Saint Gobain Sekurit India Ltd & Ors. ... Respondents
..........
Ms. Jane Cox a/w. Ms. Karishma Rao i/b. Mr. Rajmohan A. Amonkar for the
Petitioner.
Mr. K. M. Naik, Senior Advocate i/b. Ms. Priyanka for the Respondent.
..........
CORAM : A.K. MENON, J.
DATE : 20 th FEBRUARY, 2018
JUDGMENT
1. By this Writ Petition the petitioners who are former employees of the respondent company challenge an order dated 11 th July, 2016 passed by the Industrial Court, Pune in Complaint (ULP) 41 of 2011 by which the complainants were directed to deposit the entire sum of money received by them under the Voluntary Retirement Scheme in the Industrial Court. In the alternative to repay the amount to the company within one month failing which the complaint was to stand dismissed. It will be pertinent to mention that although the petitioners herein are four in number, the complainants before the Industrial Court were 54 in number. Only 4 of these complainants have chosen to file this petition. It is the petitioners case that the petition is filed for themselves and on behalf of all the complainants who were before the Industrial Court.
1 of 11 ::: Uploaded on - 24/02/2018 ::: Downloaded on - 26/02/2018 01:09:47 ::: 2-wp-13395-2016 The facts in brief are as follows :
2. The petitioners were employed with respondent no. 1 - company. The petitioners and other complainants were permanent workmen of the company which manufactured toughened glass for automobile companies.
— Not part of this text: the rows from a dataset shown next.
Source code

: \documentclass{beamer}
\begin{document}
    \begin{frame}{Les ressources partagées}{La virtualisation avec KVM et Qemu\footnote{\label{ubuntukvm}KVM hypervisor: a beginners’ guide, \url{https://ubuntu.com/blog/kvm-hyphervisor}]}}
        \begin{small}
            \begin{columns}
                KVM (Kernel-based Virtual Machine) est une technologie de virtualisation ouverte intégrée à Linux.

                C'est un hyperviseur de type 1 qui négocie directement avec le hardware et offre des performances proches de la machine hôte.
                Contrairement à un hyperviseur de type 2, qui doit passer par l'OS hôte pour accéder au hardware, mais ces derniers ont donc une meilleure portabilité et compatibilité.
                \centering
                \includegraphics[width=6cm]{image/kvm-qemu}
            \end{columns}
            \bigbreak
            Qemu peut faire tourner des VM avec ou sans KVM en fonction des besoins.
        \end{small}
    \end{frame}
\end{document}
Respondent no. 2 is a trade union which came to a settlement with respondent no. 1 - company in respect of Voluntary Separation Scheme (VSS). The petitioners had contended that the said VSS was imposed upon the petitioners. In other words, they did not participate in the scheme voluntarily.
3. On 11th December, 2006 a VSS was announced in the Bhosari plant. The said VSS proposed that due to various issues raised which were beyond the control of the company, the plant at Bhosari was rendered economically unviable. Over the past two years the plant was facing difficulties and as of December, 2006 it had reached a stage whereby plant was not able to meet the expectation of quality, cost and productivity and therefore the company introduced the VSS for those employees who opted for an early separation. Salient features of the VSS were set out in notice dated 11th December, 2006. A window period was provided within which the employees concerned would have to opt for VSS. It was open to all the employees of the plant who had completed ten years of service or 40 years in age and only applicable to those employees who were on the rolls of the company as on 1st December, 2006. The VSS was open for workmen upto 29th December, 2006. Under the VSS the maximum compensation of Rs. 5 lakhs was payable subject to specific terms. In cases where the employee had qualified in terms of number of 2 of 11 ::: Uploaded on - 24/02/2018 ::: Downloaded on - 26/02/2018 01:09:47 ::: 2-wp-13395-2016 years of service or age the VSS was to be computed on the basis of 90 days salary/wages consisting of basic, FDA and VDA for every completed year of service or salary for remaining months of service subject to the aforesaid maximum i.e. the lower of the two figures would be paid over. Income Tax exemption would be applicable as per Income Tax Act,1961. A Memorandum of settlement came to be signed on 28th December, 2006 by the company acting through its Head-Human Resources and Assistant Manager - Human Resources . Among union Committee members was Mr. Gurunath Mahashetty and Mr. Dnyaneshwar Bhagoji Kudale who are also petitioners.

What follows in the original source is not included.